What exactly is the relationship between artists, their work, and the collectors of their work? The purpose of “Artist’s Perspective,” a new Art Lover’s Guide feature, is to provide artists’ viewpoints on this triangle of an affair.
In each issue, an artist will respond to a series of questions: Do you interact with buyers? Or do you wish you could? How does it feel to part with your work? In what way, if any, do you remain involved with the work once it’s sold?
Naturally, the relationship between an artist and his or her work is complex in terms of the ambivalent and inevitable nature of saying goodbye. With this feature, we hope to shed light, on behalf of the artist, on issues of separation, symbiosis, and ensuring that a work remains charged long after it’s left the studio.
For the premier installment of “Artist’s Perspective,” Art Lover’s Guide sat down with Volume 3 cover artist and painter extraordinaire, Julie Speed.
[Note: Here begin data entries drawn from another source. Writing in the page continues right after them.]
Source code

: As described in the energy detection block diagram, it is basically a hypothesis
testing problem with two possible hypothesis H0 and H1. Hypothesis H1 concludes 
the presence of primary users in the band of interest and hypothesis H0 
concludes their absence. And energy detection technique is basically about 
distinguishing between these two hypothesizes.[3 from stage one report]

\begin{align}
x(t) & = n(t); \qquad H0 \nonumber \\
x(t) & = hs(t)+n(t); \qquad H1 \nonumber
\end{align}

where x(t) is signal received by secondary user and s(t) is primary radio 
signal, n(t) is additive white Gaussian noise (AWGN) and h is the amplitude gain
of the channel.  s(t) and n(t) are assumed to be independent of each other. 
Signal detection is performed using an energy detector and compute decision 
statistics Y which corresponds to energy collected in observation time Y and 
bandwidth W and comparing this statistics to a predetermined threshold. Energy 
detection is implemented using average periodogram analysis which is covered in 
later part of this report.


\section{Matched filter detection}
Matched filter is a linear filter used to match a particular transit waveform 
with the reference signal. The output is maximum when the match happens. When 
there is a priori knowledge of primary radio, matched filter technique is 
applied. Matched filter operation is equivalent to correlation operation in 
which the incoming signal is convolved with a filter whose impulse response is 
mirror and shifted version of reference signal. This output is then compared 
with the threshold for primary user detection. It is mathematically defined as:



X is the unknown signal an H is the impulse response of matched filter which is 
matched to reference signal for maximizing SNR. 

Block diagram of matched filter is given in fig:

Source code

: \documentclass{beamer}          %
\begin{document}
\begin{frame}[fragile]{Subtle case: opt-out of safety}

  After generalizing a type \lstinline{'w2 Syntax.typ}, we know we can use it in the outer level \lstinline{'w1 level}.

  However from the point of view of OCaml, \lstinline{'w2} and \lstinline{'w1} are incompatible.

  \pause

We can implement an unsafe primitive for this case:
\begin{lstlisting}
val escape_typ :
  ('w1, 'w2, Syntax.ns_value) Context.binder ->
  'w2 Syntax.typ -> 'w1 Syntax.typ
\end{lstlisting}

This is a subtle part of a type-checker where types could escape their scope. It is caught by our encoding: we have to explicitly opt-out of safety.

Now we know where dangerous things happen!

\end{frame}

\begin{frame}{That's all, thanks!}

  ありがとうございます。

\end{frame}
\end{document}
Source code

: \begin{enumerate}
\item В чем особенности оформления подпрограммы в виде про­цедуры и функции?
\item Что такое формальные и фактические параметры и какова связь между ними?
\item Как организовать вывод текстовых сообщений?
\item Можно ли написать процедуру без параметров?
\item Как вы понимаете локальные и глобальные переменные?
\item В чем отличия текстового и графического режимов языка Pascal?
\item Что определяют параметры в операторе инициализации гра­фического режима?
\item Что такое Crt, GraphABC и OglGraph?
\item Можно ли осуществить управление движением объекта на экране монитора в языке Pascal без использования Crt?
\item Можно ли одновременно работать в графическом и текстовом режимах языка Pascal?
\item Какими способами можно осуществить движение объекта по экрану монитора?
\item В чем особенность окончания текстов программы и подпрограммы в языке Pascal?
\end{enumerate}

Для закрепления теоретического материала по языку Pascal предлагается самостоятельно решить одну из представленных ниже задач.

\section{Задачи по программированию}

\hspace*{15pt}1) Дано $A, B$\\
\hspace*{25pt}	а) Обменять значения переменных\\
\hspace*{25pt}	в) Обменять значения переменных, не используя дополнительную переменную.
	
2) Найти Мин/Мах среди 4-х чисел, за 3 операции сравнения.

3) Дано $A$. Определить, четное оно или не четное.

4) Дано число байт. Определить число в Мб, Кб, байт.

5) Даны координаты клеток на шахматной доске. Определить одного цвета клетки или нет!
If you could have a conversation with each collector of your work, what would you say about your art or about yourself?
Feel free to laugh.
Do you interact with buyers of your work and/or offer studio visits?
I’m planning on having an open house during Chinati weekend this coming fall at the Marfa studio. In Austin, I haven’t really had an open open house, but collectors, friends, and friends of friends come by regularly to look at new work. Occasionally, museum or arts groups also visit.
How much, if any, history of each piece—how and why it was made—do you like to share with collectors?
I’ll talk ’til their ears fall off about “how.” But when it comes to “why,” I’m more interested in hearing what the viewer thinks.
Do you remain involved with the art once it’s sold?
It’s very important to me who has the work. I’m lucky to have an eccentric and interesting group of collectors. They are the type of people who are often willing to lend the work back for museum exhibitions, or who are forming a collection that will eventually go to a museum.
Have you ever been asked to consult on the installation of your work? Do you have any general advice in terms of the ways in which your pieces are installed?
Even if you could drag me out of my studio, which rarely happens until late at night and usually not without promise of a cocktail, there are professionals who will do a better job. I’d recommend calling Chris Caselli, an Austin photographer who also does art installation work. And I’d advise collectors to use museum glass when framing works on paper to cut down on glare and to use spots, not floods, on a dimmer switch to light the paintings. The colors pop more.
What pieces, if any, have you kept for yourself?
So far, I’ve only managed to keep two oil paintings for myself, “The Dogmatists” and “Intercession.” Actually, “Intercession” was sold, and I was able to later get it back. My plan is to start keeping more from the get-go. With the oil paintings, it’s very hard because I only do six or seven a year.
How does it feel to put a price on your work? Once you part with a piece, do you grapple with empty nest syndrome?
Supply and demand takes care of the pricing, so I don’t really have to decide about that. The empty nest thing, however, fills me with ambivalence. On the one hand, my ego is thrilled that people like the work enough to write a check for it. On the other hand, I hate to have to actually turn over the painting.
It’s the pause between projects that kills. It’s very difficult to stop and then start again, so I try to avoid that depression trap by never finishing everything at once. Vacations are difficult for me. I always keep something in the works.
Duchamp wrote, “All in all, the creative act is not performed by the artist alone.” Do you agree with this statement?
I agree. I’ve received all sorts of fascinating comments, carvings, songs, poems, even math from people in response to my work. A composer named Rob Deemer just sent me “Speedvisions for String Quartet,” which goes with four paintings. The music makes me see the paintings. I totally love it.
How would you describe the relationship between an artist and his or her work?
I don’t think there is any real relationship between who I am and what I paint. I paint with my eyes and my hands, and if my brain succeeds in bullying either one, then the work usually comes out flat and contrived, and I have to throw it away.
There’s a very weird tendency in America today to confuse “art” with “self-expression.”
What is it like to be in a room with your work on display?
Lots of light bulbs go off for me. When I’m having a show, seeing work together that I haven’t seen together before, I almost always find connections that I’d never seen or even thought of.
What advice would you give to a new collector?
Don’t follow the leader. The worst thing you can say about art is that it’s “hot.” That only means it’ll be cold really soon.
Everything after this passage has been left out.